◆ **EXERCISE INSTRUCTIONS**: For the entries below, state how many lines contain the word "track" and add nothing else.

◆ **THE INPUT**:
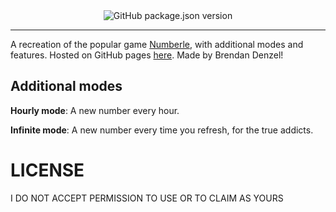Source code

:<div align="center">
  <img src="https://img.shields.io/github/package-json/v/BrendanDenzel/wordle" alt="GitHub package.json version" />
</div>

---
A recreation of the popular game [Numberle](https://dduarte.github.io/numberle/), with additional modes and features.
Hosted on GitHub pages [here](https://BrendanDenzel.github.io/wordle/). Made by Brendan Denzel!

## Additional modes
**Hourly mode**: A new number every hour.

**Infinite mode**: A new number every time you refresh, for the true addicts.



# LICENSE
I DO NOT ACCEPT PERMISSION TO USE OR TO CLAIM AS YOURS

==

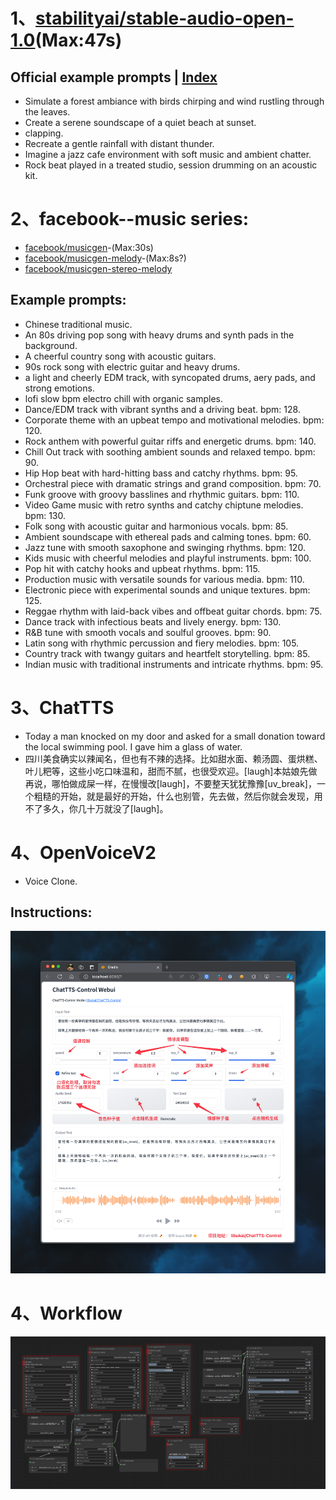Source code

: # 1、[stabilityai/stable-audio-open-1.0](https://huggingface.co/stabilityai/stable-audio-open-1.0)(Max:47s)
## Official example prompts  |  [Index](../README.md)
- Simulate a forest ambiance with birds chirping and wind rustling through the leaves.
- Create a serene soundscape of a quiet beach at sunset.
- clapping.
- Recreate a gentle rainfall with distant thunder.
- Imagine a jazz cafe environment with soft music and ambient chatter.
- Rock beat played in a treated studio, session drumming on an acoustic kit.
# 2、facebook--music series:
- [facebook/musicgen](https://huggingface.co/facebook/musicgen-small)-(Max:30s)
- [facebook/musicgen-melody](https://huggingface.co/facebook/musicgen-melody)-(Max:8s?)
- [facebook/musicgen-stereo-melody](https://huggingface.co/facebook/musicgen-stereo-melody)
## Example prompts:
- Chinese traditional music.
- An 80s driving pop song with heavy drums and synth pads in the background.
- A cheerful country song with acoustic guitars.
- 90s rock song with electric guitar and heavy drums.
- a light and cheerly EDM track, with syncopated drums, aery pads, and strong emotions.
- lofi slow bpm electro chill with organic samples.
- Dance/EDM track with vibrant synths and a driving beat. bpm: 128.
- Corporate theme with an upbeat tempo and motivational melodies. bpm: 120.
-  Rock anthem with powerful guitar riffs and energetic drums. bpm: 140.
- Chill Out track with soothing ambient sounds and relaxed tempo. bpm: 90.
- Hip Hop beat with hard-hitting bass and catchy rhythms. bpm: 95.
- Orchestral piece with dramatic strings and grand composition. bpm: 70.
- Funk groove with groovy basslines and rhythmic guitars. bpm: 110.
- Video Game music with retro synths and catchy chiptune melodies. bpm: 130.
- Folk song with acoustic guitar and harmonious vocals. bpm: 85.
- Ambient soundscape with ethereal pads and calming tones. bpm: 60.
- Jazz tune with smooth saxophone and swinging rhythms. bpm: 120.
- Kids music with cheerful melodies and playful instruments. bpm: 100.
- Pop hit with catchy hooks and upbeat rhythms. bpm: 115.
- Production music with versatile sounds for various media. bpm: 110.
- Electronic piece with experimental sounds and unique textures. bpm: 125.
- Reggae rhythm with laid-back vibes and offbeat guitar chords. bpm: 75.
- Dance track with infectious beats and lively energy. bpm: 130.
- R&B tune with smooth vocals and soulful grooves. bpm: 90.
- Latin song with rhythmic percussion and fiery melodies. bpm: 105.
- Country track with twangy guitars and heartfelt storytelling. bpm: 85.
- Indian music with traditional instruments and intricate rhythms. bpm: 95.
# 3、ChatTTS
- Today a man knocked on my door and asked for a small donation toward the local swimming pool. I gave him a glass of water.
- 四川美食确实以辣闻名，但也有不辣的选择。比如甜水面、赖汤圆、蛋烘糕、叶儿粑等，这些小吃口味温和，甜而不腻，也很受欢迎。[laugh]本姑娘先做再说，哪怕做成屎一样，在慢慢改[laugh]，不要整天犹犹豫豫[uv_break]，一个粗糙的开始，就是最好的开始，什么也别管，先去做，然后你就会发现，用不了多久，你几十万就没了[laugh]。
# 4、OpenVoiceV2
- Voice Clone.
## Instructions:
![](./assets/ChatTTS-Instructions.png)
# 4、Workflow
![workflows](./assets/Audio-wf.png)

--

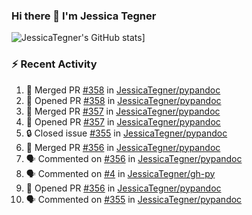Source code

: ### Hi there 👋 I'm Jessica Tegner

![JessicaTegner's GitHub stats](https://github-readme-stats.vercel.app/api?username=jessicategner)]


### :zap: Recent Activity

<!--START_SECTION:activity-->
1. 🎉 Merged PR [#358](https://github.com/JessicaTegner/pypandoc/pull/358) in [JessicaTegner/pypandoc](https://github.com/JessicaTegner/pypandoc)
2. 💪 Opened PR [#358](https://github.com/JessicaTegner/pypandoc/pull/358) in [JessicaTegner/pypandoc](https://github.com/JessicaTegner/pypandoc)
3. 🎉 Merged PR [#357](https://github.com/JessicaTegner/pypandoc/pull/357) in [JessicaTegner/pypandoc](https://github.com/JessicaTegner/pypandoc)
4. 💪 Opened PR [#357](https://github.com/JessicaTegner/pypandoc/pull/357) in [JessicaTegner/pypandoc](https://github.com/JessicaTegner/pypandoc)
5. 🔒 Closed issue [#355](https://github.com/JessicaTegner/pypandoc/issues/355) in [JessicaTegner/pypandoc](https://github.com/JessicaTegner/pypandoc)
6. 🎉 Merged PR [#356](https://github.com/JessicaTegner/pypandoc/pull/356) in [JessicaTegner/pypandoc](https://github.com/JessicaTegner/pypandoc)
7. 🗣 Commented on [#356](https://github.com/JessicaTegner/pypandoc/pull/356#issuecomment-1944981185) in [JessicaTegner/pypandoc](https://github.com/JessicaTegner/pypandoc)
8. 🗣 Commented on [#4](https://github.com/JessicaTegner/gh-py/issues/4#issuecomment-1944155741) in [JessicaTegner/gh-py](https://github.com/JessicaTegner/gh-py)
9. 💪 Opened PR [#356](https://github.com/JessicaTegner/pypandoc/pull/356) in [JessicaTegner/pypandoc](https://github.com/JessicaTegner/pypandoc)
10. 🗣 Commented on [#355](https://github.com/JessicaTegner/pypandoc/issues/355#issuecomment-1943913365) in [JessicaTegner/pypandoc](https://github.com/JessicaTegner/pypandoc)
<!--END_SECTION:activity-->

◆ **EXPECTED ANSWER**: 5